Exercise details →
Give back only the lines in the records below from the one with "out-of-the-box capability and" to the one with "core library, a", both inclusive, word for word.

Record extracts →
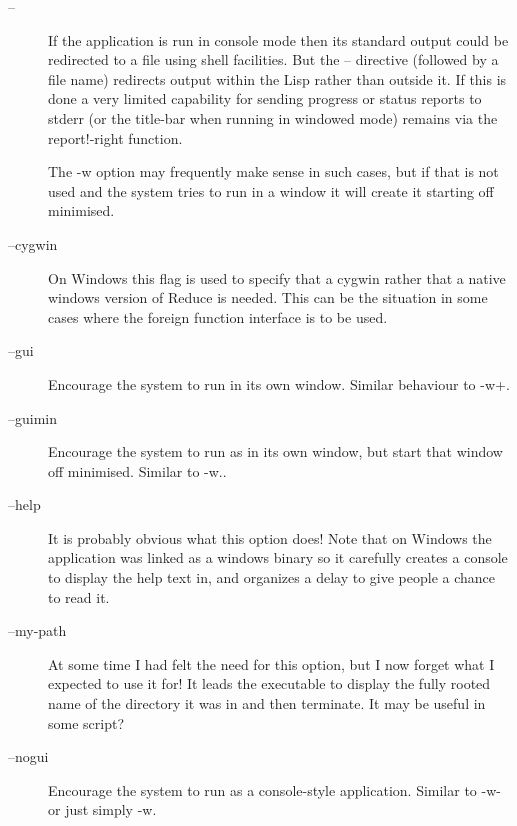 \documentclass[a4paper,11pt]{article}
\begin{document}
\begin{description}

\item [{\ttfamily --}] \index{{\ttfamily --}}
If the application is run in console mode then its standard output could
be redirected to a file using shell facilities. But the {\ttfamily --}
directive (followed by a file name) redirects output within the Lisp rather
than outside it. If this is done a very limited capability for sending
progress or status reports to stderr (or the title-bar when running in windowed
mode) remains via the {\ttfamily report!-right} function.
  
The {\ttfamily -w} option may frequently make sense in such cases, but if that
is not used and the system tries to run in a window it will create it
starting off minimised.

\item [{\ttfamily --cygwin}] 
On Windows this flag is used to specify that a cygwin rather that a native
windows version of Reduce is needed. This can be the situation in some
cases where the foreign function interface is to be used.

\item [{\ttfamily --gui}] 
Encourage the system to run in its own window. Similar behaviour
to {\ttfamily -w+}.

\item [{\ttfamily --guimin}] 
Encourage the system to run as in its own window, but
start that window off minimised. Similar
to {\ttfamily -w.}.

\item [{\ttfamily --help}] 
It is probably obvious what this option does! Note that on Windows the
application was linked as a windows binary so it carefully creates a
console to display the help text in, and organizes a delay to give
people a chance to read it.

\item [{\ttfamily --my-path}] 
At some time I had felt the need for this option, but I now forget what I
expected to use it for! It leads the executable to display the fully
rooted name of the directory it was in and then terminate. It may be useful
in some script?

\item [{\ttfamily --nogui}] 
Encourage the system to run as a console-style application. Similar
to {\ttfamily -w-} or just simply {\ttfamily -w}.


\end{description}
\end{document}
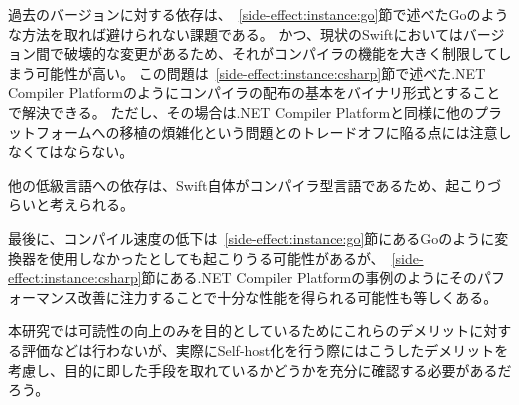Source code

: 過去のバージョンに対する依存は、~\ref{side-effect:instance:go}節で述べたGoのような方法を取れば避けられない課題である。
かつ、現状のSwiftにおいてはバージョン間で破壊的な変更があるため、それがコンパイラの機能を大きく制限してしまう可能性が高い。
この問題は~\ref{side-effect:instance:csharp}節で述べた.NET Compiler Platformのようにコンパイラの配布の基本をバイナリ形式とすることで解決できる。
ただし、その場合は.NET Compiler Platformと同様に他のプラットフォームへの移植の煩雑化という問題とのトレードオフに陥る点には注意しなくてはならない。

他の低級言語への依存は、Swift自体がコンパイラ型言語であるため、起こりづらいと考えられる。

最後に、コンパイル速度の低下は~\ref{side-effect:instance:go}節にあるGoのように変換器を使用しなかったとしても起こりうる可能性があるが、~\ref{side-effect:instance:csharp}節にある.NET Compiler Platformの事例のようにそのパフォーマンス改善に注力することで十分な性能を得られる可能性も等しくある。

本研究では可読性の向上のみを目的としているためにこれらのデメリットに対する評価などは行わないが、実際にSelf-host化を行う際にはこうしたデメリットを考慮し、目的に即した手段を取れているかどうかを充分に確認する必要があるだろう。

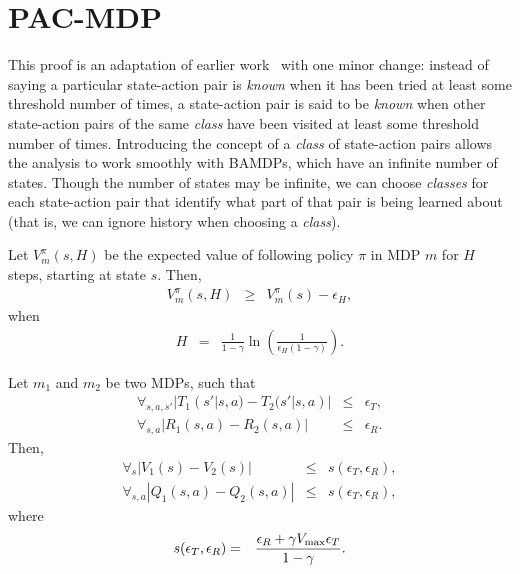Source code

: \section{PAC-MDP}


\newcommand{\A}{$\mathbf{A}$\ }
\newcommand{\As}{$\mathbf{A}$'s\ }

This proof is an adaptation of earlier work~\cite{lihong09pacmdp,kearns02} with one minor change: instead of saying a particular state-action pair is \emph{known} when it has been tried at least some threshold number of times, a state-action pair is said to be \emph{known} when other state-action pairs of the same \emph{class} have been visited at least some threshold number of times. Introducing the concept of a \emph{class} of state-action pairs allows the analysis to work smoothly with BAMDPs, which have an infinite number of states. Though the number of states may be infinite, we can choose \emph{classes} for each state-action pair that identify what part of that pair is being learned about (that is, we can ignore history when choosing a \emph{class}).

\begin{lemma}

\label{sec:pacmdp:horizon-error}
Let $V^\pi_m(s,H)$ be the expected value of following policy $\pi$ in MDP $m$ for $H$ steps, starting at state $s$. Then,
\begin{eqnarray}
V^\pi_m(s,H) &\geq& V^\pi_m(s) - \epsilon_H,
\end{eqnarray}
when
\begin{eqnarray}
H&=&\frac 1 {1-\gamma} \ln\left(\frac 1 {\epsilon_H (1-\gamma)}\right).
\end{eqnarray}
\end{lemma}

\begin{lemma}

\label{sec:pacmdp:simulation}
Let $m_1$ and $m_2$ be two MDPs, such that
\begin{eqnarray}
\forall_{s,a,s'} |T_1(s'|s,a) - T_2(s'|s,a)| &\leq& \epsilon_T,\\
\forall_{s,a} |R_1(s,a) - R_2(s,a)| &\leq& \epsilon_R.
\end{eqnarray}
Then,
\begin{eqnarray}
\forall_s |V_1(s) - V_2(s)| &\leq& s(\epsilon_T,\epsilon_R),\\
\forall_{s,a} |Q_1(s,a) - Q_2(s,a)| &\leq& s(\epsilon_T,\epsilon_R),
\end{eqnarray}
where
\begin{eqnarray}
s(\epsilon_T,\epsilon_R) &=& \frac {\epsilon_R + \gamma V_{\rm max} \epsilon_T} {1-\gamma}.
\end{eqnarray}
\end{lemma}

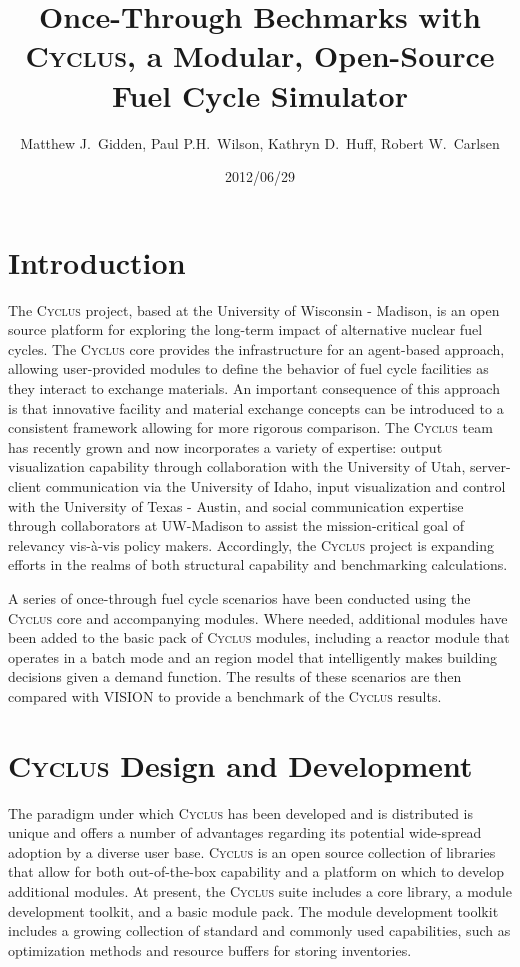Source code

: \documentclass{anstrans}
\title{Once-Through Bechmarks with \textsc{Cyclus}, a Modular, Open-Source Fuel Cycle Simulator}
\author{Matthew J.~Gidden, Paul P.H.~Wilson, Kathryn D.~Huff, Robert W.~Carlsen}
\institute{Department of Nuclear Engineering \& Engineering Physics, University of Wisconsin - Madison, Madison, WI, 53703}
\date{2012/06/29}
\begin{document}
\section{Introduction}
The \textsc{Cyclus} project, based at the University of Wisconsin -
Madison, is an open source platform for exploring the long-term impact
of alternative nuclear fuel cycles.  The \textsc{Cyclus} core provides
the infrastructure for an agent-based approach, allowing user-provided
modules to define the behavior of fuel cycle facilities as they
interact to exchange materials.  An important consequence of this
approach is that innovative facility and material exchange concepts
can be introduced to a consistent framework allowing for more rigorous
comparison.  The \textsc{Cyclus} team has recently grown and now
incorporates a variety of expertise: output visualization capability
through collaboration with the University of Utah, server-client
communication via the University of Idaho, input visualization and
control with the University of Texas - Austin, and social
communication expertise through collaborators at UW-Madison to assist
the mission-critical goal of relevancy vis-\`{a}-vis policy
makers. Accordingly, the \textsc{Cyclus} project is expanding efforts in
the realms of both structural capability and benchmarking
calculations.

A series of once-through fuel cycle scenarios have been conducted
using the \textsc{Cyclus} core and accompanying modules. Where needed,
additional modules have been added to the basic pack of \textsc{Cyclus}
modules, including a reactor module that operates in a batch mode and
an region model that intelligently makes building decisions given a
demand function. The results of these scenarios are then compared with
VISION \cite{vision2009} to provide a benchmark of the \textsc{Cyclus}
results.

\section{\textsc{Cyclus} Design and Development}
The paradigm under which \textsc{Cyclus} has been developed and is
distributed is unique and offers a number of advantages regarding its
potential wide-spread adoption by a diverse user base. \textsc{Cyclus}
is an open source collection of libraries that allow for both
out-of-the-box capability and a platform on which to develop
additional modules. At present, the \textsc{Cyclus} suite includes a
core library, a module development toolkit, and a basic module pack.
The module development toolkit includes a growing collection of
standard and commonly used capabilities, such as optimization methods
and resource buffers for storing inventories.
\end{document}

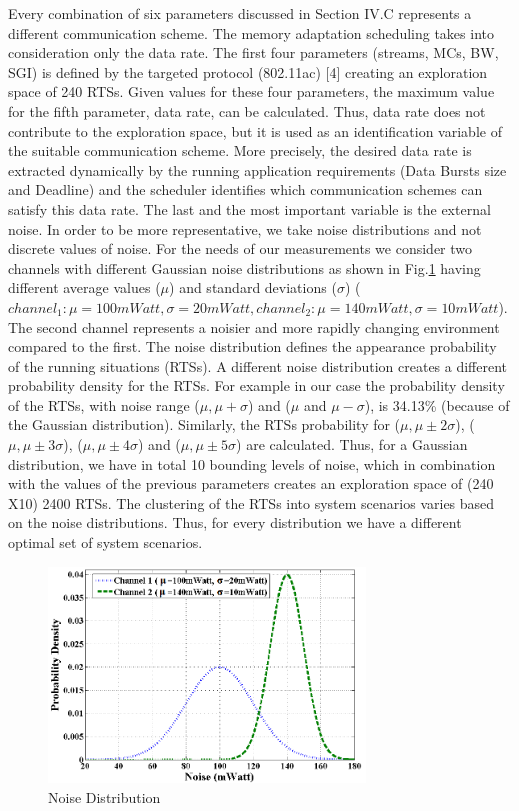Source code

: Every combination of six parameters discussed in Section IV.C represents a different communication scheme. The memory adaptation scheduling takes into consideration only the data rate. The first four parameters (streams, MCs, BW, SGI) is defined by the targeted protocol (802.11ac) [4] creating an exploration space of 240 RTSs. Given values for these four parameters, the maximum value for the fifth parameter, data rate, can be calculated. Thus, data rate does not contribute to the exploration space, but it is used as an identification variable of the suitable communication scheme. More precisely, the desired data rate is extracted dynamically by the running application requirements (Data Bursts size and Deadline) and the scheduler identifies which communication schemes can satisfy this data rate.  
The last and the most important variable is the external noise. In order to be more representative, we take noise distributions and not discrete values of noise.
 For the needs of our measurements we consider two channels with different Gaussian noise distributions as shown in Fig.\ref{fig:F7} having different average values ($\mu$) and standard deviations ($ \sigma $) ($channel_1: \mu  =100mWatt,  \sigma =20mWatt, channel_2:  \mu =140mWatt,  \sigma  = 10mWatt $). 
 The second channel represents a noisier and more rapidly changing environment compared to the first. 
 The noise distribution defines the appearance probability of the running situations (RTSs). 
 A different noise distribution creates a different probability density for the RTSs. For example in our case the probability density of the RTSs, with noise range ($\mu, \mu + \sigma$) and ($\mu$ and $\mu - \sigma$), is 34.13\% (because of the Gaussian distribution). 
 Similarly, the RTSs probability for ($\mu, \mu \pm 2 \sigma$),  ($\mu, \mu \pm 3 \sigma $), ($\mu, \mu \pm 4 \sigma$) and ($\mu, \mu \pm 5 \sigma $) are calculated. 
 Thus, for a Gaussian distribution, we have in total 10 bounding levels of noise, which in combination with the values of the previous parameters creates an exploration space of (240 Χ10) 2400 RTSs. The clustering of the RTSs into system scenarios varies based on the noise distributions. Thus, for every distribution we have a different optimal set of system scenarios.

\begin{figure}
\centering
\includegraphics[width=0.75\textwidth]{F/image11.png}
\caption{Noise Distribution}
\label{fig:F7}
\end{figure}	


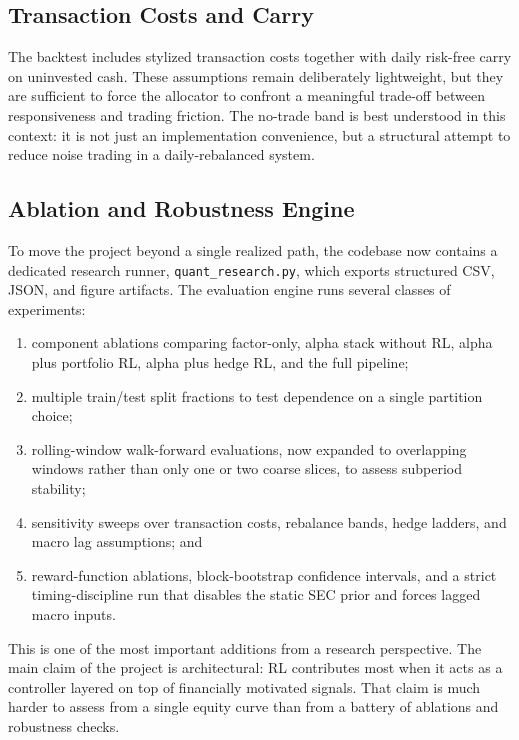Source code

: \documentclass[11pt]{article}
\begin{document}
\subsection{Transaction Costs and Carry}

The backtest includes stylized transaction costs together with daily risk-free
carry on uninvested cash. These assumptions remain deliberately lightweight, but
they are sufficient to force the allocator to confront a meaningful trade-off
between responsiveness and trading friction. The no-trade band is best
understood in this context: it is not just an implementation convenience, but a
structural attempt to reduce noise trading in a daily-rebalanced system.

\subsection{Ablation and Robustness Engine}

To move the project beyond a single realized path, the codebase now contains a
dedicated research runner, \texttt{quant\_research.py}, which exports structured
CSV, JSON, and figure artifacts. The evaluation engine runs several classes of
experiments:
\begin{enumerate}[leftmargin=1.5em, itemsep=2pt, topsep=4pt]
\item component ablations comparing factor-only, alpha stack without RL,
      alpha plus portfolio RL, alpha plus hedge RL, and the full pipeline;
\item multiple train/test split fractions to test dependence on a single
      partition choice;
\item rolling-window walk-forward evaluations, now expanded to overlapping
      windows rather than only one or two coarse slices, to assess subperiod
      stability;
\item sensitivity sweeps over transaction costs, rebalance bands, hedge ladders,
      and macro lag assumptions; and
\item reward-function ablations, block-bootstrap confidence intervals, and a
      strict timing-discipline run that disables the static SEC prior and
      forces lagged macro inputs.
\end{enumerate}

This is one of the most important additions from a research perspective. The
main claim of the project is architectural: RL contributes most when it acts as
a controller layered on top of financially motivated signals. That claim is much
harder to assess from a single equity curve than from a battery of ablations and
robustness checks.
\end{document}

Finished exercise →
out-of-the-box capability and a platform on which to develop
additional modules. At present, the \textsc{Cyclus} suite includes a
core library, a module development toolkit, and a basic module pack.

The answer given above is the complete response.